# Looking for a spinning wheel



## CJ (May 10, 2002)

We have an offer in on a house that has these huge balcony type nooks over the great room. I would like to put a large antique spinning loom up on one side, with a quilt and some baskets.

Knowing absolutely nothing about spinning wheels, I saw one at a local shop where the wheel was probably 4 foot in diamter. That's what I am looking for (didn't want to spend $500 for it though).

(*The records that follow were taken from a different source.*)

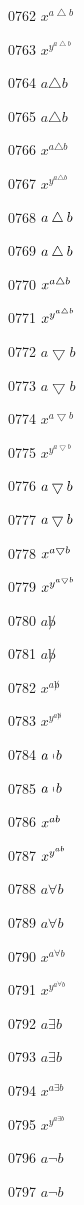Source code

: \documentclass{article}
\begin{document}
0762 $x^{a\bigtriangleup b}$\par
0763 $x^{y^{a\bigtriangleup b}}$\par
0764 $a\triangle b$\par
0765 $\displaystyle a\triangle b$\par
0766 $x^{a\triangle b}$\par
0767 $x^{y^{a\triangle b}}$\par
0768 $a\varbigtriangleup b$\par
0769 $\displaystyle a\varbigtriangleup b$\par
0770 $x^{a\varbigtriangleup b}$\par
0771 $x^{y^{a\varbigtriangleup b}}$\par
0772 $a\bigtriangledown b$\par
0773 $\displaystyle a\bigtriangledown b$\par
0774 $x^{a\bigtriangledown b}$\par
0775 $x^{y^{a\bigtriangledown b}}$\par
0776 $a\varbigtriangledown b$\par
0777 $\displaystyle a\varbigtriangledown b$\par
0778 $x^{a\varbigtriangledown b}$\par
0779 $x^{y^{a\varbigtriangledown b}}$\par
0780 $a\not b$\par
0781 $\displaystyle a\not b$\par
0782 $x^{a\not b}$\par
0783 $x^{y^{a\not b}}$\par
0784 $a\mapstochar b$\par
0785 $\displaystyle a\mapstochar b$\par
0786 $x^{a\mapstochar b}$\par
0787 $x^{y^{a\mapstochar b}}$\par
0788 $a\forall b$\par
0789 $\displaystyle a\forall b$\par
0790 $x^{a\forall b}$\par
0791 $x^{y^{a\forall b}}$\par
0792 $a\exists b$\par
0793 $\displaystyle a\exists b$\par
0794 $x^{a\exists b}$\par
0795 $x^{y^{a\exists b}}$\par
0796 $a\lnot b$\par
0797 $\displaystyle a\lnot b$\par
\end{document}
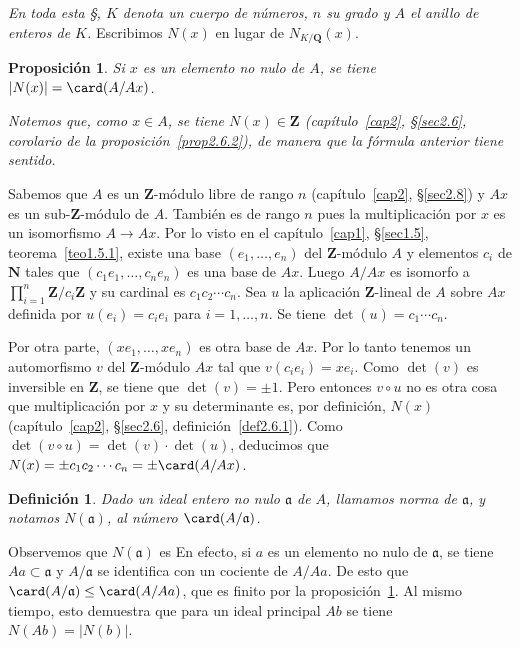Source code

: \documentclass[bibtotoc,leqno,spanish]{amsbook}
\let\emph\relax %
\newcommand{\QQ}{\mathbf{Q}}
\newcommand{\ZZ}{\mathbf{Z}}
\newcommand{\NN}{\mathbf{N}}
\newcommand{\idl}[1]{\mathfrak{#1}}
\newcommand{\QED}{LQQD.}
\newcommand{\abs}[1]{\left\lvert#1\right\rvert}
\renewcommand{\to}[1][]{\xrightarrow{#1}}
\numberwithin{equation}{section}
\newenvironment{comm}%
	{\begin{list}{}{\setlength{\leftmargin}{2\parindent}\setlength{\topsep}{\baselineskip}}\item\itshape}
	{\end{list}}
\theoremstyle{note}
\newtheorem{definition}{Definici\'on}
\theoremstyle{note}
\newtheorem{proposition}{Proposici\'on}
\theoremstyle{rem}
\numberwithin{theorem}{section}
\numberwithin{proposition}{section}
\numberwithin{definition}{section}
\numberwithin{lemma}{section}
\numberwithin{corollary}{section}
\numberwithin{example}{section}
\numberwithin{footnote}{section}%
\begin{document}
\begin{trivlist}\item
{\itshape En toda esta \S, $K$ denota un cuerpo de n\'umeros, $n$ su grado y $A$ el anillo
de enteros de $K$.} Escribimos $N(x)$ en lugar de $N_{K/\QQ}(x)$.
\end{trivlist}

\begin{proposition}\label{prop3.5.1}
Si $x$ es un elemento no nulo de $A$, se tiene $\abs{N(x)} = \card(A/Ax)$.
\end{proposition}

\begin{comm}
Notemos que, como $x\in A$, se tiene $N(x)\in\ZZ$ (cap\'itulo~\ref{cap2}, \S\ref{sec2.6}, corolario de la
proposici\'on~\ref{prop2.6.2}), de manera que
la f\'ormula anterior tiene sentido.
\end{comm}

Sabemos que $A$ es un $\ZZ$-m\'odulo libre de rango $n$ (cap\'itulo~\ref{cap2}, \S\ref{sec2.8}) y $Ax$ es un
sub-$\ZZ$-m\'odulo de $A$. Tambi\'en es de rango $n$ pues la multiplicaci\'on por $x$
es un isomorfismo $A\to Ax$. Por lo visto en el cap\'itulo~\ref{cap1}, \S\ref{sec1.5}, teorema~\ref{teo1.5.1}, existe una base
$(e_{1},\dots,e_{n})$ del $\ZZ$-m\'odulo $A$ y elementos $c_{i}$ de $\NN$ tales que
$(c_{1}e_{1},\dots,c_{n}e_{n})$ es una base de $Ax$. Luego $A/Ax$ es isomorfo a
$\prod_{i=1}^{n}\ZZ/c_{i}\ZZ$ y su cardinal es $c_{1}c_{2}\cdots c_{n}$. Sea $u$ la
aplicaci\'on $\ZZ$-lineal de $A$ sobre $Ax$ definida por $u(e_{i}) = c_{i}e_{i}$ para
$i=1,\dots,n$. Se tiene $\det(u) = c_{1}\cdots c_{n}$.

Por otra parte, $(xe_{1},\dots,xe_{n})$ es otra base de $Ax$. Por lo tanto tenemos un automorfismo
$v$ del $\ZZ$-m\'odulo $Ax$ tal que $v(c_{i}e_{i}) = xe_{i}$. Como $\det(v)$ es inversible en $\ZZ$,
se tiene que $\det(v)=\pm 1$. Pero entonces $v\circ u$ no es otra cosa que multiplicaci\'on por $x$
y su determinante es, por definici\'on, $N(x)$ (cap\'itulo~\ref{cap2}, \S\ref{sec2.6},
definici\'on~\ref{def2.6.1}). Como $\det(v\circ u)=
\det(v)\cdot\det(u)$, deducimos que $N(x) = \pm c_{1}c_{2}\cdots c_{n}=\pm \card(A/Ax)$.%

\begin{definition}\label{def3.5.1}
Dado un ideal entero no nulo $\idl{a}$ de $A$, llamamos norma de $\idl{a}$, y notamos $N(\idl{a})$,
al n\'umero $\card(A/\idl{a})$.
\end{definition}

Observemos que $N(\idl{a})$ es \emph{finito.} En efecto, si $a$ es un elemento no nulo de $\idl{a}$,
se tiene $Aa\subset\idl{a}$ y $A/\idl{a}$ se identifica con un cociente de $A/Aa$. De esto que
$\card(A/\idl{a})\leq\card(A/Aa)$, que es finito por la proposici\'on~\ref{prop3.5.1}. Al mismo tiempo, esto demuestra que
para un ideal principal $Ab$ se tiene $N(Ab) = \abs{N(b)}$.
\end{document}

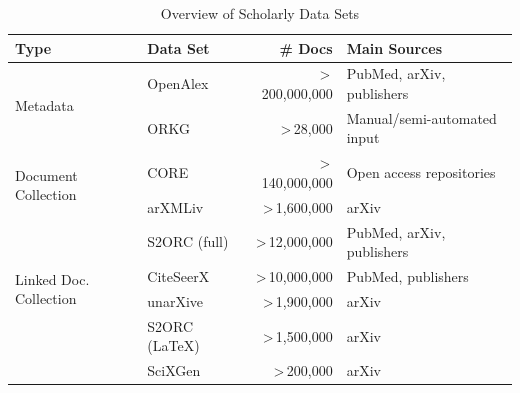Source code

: \begin{table}[tb]
  \caption{Overview of Scholarly Data Sets}
  \label{tab:scholarly_data_sets}
  \centering
  \begin{small}
    \begin{threeparttable}
      \begin{tabular}{llrl}
        \toprule
        Type & Data Set       & \# Docs          & Main Sources \\
        \midrule
        \multirow{2}{*}{Metadata}
             & OpenAlex       & >\,200,000,000     & PubMed, arXiv, publishers \\
        \    & ORKG           & >\,28,000          & Manual/semi-automated input \\
        \midrule
        \multirow{2}{*}{Document Collection}
             & CORE           & >\,140,000,000     & Open access repositories \\
        \    & arXMLiv        & >\,1,600,000       & arXiv \\
        \midrule
        \multirow{4}{*}{Linked Doc. Collection}
             & S2ORC (full)   & >\,12,000,000      & PubMed, arXiv, publishers \\
             & CiteSeerX      & >\,10,000,000      & PubMed, publishers \\
        \    & unarXive       & >\,1,900,000       & arXiv \\
        \    & S2ORC (\LaTeX) & >\,1,500,000       & arXiv \\
        \    & SciXGen        & >\,200,000         & arXiv \\
        \bottomrule
      \end{tabular}
    \end{threeparttable}
  \end{small}
\end{table}


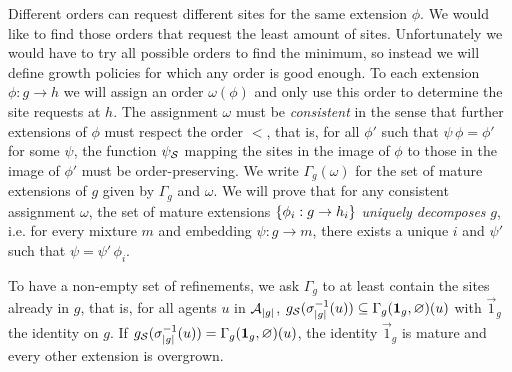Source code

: \documentclass[a4paper,12pt]{article}
\newcommand{\ie}{i.e.\xspace}
\newcommand{\anon}[1]{\left|#1\right|}
\newcommand{\gp}{\Gamma}
\newcommand{\id}{\vec{1}}
\begin{document}
Different orders can request different sites
for the same extension $\phi$.
We would like to find those orders
that request the least amount of sites.
Unfortunately we would have to
try all possible orders to find the minimum,
so instead we will define growth policies
for which any order is good enough.
To each extension $\phi: g \to h$
we will assign an order $\omega(\phi)$
and only use this order to determine the site requests at $h$.
The assignment $\omega$ must be \emph{consistent}
in the sense that further extensions of $\phi$
must respect the order $<$,
that is, for all $\phi'$ such that $\psi\,\phi = \phi'$
for some $\psi$, the function $\psi_{\mathcal{S}}$ mapping the sites
in the image of $\phi$ to those in the image of $\phi'$
must be order-preserving.
We write $\gp_g(\omega)$ for the set of mature extensions of $g$
given by $\gp_g$ and $\omega$.
We will prove that
for any consistent assignment $\omega$, %
the set of mature extensions $\left\{ \phi_i: g \to h_i \right\}$
\emph{uniquely decomposes} $g$,
\ie for every mixture $m$ and embedding $\psi: g \to m$,
there exists a unique $i$ and $\psi'$
such that $\psi = \psi' \, \phi_i$.

To have a non-empty set of refinements,
we ask $\gp_g$ to at least contain the sites already in $g$,
that is, for all agents $u$ in $\agents_{\anon{g}}$,
$g_\sites(\sitemap_{\anon{g}}^{-1}(u)) \subseteq
\gp_g(\id_g, \varnothing)(u)$
with $\id_g$ the identity on $g$.
If $g_\sites(\sitemap_{\anon{g}}^{-1}(u)) =
\gp_g(\id_g, \varnothing)(u)$,
the identity $\id_g$ is mature
and every other extension is overgrown.
\end{document}
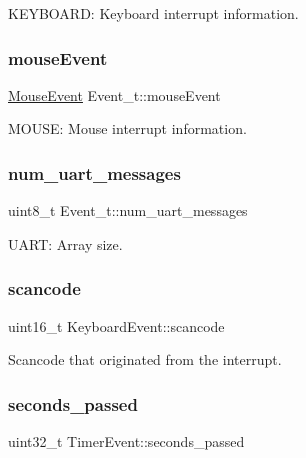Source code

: K\+E\+Y\+B\+O\+A\+RD\+: Keyboard interrupt information. 

\mbox{\label{group__event_ga0cf4f0e41d1890283cf4ac717a7caee7}} 
\subsubsection{\texorpdfstring{mouse\+Event}{mouseEvent}}
{\footnotesize\ttfamily \mbox{\hyperlink{struct_mouse_event}{Mouse\+Event}} Event\+\_\+t\+::mouse\+Event}



M\+O\+U\+SE\+: Mouse interrupt information. 

\mbox{\label{group__event_ga06510bc0368c992c639e98d32ddf1f08}} 
\subsubsection{\texorpdfstring{num\+\_\+uart\+\_\+messages}{num\_uart\_messages}}
{\footnotesize\ttfamily uint8\+\_\+t Event\+\_\+t\+::num\+\_\+uart\+\_\+messages}



U\+A\+RT\+: Array size. 

\mbox{\label{group__event_gad4aa052be4d1b19f7729750811c00938}} 
\subsubsection{\texorpdfstring{scancode}{scancode}}
{\footnotesize\ttfamily uint16\+\_\+t Keyboard\+Event\+::scancode}



Scancode that originated from the interrupt. 

\mbox{\label{group__event_gafb71fa98ff8d281a1007a43b7235bf6e}} 
\subsubsection{\texorpdfstring{seconds\+\_\+passed}{seconds\_passed}}
{\footnotesize\ttfamily uint32\+\_\+t Timer\+Event\+::seconds\+\_\+passed}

When I looked on EBay, all of them had much smaller wheels. Can any tell me if this larger type has a specific name so I can hopefully find one?

Thanks!


----------



## Flwrbrd (Jan 14, 2007)

I think you might be refering to a 'walking wheel'....
and you can find those in various conditions on ebay..and in antique stores....you don't need a complete one if it's just for show....so keep yer eyes peeled....


----------



## Katherine in KY (May 11, 2002)

CJ, it's called a walking wheel because you stand and can walk a bit to spin. If you just want it for decoration you should be able to find one that's not in working order for far under $500. They come up on EBay regularly--just keep looking. But why not join us and learn to spin--it's lots of fun, and you'll be able to wow all those who see it sitting in your great room.


----------



## grams (Sep 10, 2004)

CJ, you still at Nuke 1? If so then just a little road trip to hwy 65 between Conway and Clinton is a place called Hutchs Auction. There are three building of stuff there in 2 of which was an old walking wheel. One was more complete than the other. If I had room the more complete one would be at my house and I would be learning to spin on it. The last time I was there they said to make an offer as they had been there along time and they wanted them gone. Now I'm not sure how bad they wanted them gone, but the price they had been trying to sell them for was $500 so it would have to be less than that.
If you think you might come this far I will stop in and see if they are still there for you.


----------



## CJ (May 10, 2002)

You guys are awesome, that's exactly what I'm looking for, I googled walking spinning wheel and found a picture just like the one I saw.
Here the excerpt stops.